Weed seeds continue to germinate and grow rapidly in soil with high moisture levels. They quickly spread and strangle garden plants. At a time of year when the weed threat is usually diminishing weeds are giving gardeners an on-going battle to keep them under control.
Aphids (greenfly) usually reduce in numbers after Christmas when drier weather reduces numbers and more mature plants are better able to resist the sap sucking aphids. The continued growth of plants and weeds with plenty of sap is meaning that aphids are surviving longer and damaging more garden plants. It may also be the case that the wet weather is discouraging to gardeners, reducing opportunities to get into the garden to get rid of weeds and protect garden plants from pests and disease.

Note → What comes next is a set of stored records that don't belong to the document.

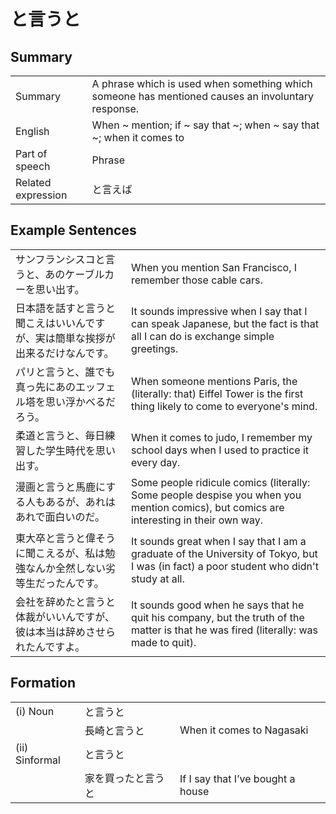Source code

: # と言うと

## Summary

<table><tr>   <td>Summary</td>   <td>A phrase which is used when something which someone has mentioned causes an involuntary response.</td></tr><tr>   <td>English</td>   <td>When ~ mention; if ~ say that ~; when ~ say that ~; when it comes to</td></tr><tr>   <td>Part of speech</td>   <td>Phrase</td></tr><tr>   <td>Related expression</td>   <td>と言えば</td></tr></table>

## Example Sentences

<table><tr>   <td>サンフランシスコと言うと、あのケーブルカーを思い出す。</td>   <td>When you mention San Francisco, I remember those cable cars.</td></tr><tr>   <td>日本語を話すと言うと聞こえはいいんですが、実は簡単な挨拶が出来るだけなんです。</td>   <td>It sounds impressive when I say that I can speak Japanese, but the fact is that all I can do is exchange simple greetings.</td></tr><tr>   <td>パリと言うと、誰でも真っ先にあのエッフェル塔を思い浮かべるだろう。</td>   <td>When someone mentions Paris, the (literally: that) Eiffel Tower is the first thing likely to come to everyone's mind.</td></tr><tr>   <td>柔道と言うと、毎日練習した学生時代を思い出す。</td>   <td>When it comes to judo, I remember my school days when I used to practice it every day.</td></tr><tr>   <td>漫画と言うと馬鹿にする人もあるが、あれはあれで面白いのだ。</td>   <td>Some people ridicule comics (literally: Some people despise you when you mention comics), but comics are interesting in their own way.</td></tr><tr>   <td>東大卒と言うと偉そうに聞こえるが、私は勉強なんか全然しない劣等生だったんです。</td>   <td>It sounds great when I say that I am a graduate of the University of Tokyo, but I was (in fact) a poor student who didn't study at all.</td></tr><tr>   <td>会社を辞めたと言うと体裁がいいんですが、彼は本当は辞めさせられたんですよ。</td>   <td>It sounds good when he says that he quit his company, but the truth of the matter is that he was fired (literally: was made to quit).</td></tr></table>

## Formation

<table class="table"><tbody><tr class="tr head"><td class="td"><span class="numbers">(i)</span> <span class="bold">Noun</span></td><td class="td"><span class="concept">と言うと</span></td><td class="td"></td></tr><tr class="tr"><td class="td"></td><td class="td"><span>長崎</span><span class="concept">と言うと</span></td><td class="td"><span>When it comes to Nagasaki</span></td></tr><tr class="tr head"><td class="td"><span class="numbers">(ii)</span> <span class="bold">Sinformal</span></td><td class="td"><span class="concept">と言うと</span></td><td class="td"></td></tr><tr class="tr"><td class="td"></td><td class="td"><span>家を買った</span><span class="concept">と言うと</span></td><td class="td"><span>If I say that I’ve bought a house</span></td></tr></tbody></table>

Flies breed in decaying animal and vegetable matter and as decay is accelerated and flies survive longer in warm moist conditions, fly numbers are consequently well above normal. Kiwicare is seeing a significant increase in sales of fly control products; exterior and interior surface sprays and exterior baits for giving homes a season long fly proofing.
Technical Manager David Brittain says “We have had several enquiries about small shrimp or flea like creatures swarming into people’s houses. They are Gammarus sand hoppers, small crustaceans that are usually found on the beach or in the garden. The wet weather has allowed their population to grow and spread. They don’t cause any harm but those affected can be unsure what they are and whether to be concerned.”
However, the wet weather is not all bad news. Some pest numbers are reduced in these conditions. Ants in places where heavy rain has caused flooding are drowned out of nests and when the water recedes the ants must put their energy into rebuilding the nest before beginning breeding again. Wasp numbers are likely to be reduced this year compared to the high levels of last year. Wasp nests can be affected by flooding and a proportion of their food comes from the honeydew produced by sap sucking scale insects. The honey dew gets washed away in wet weather and so wasps will have had less food so far this year, keeping the population lower.
NIWA and the Met Service are still predicting that warmer drier weather in February is possible and if this happens it may still change the range of pests and diseases we will be fighting around our homes and gardens for the second half of summer.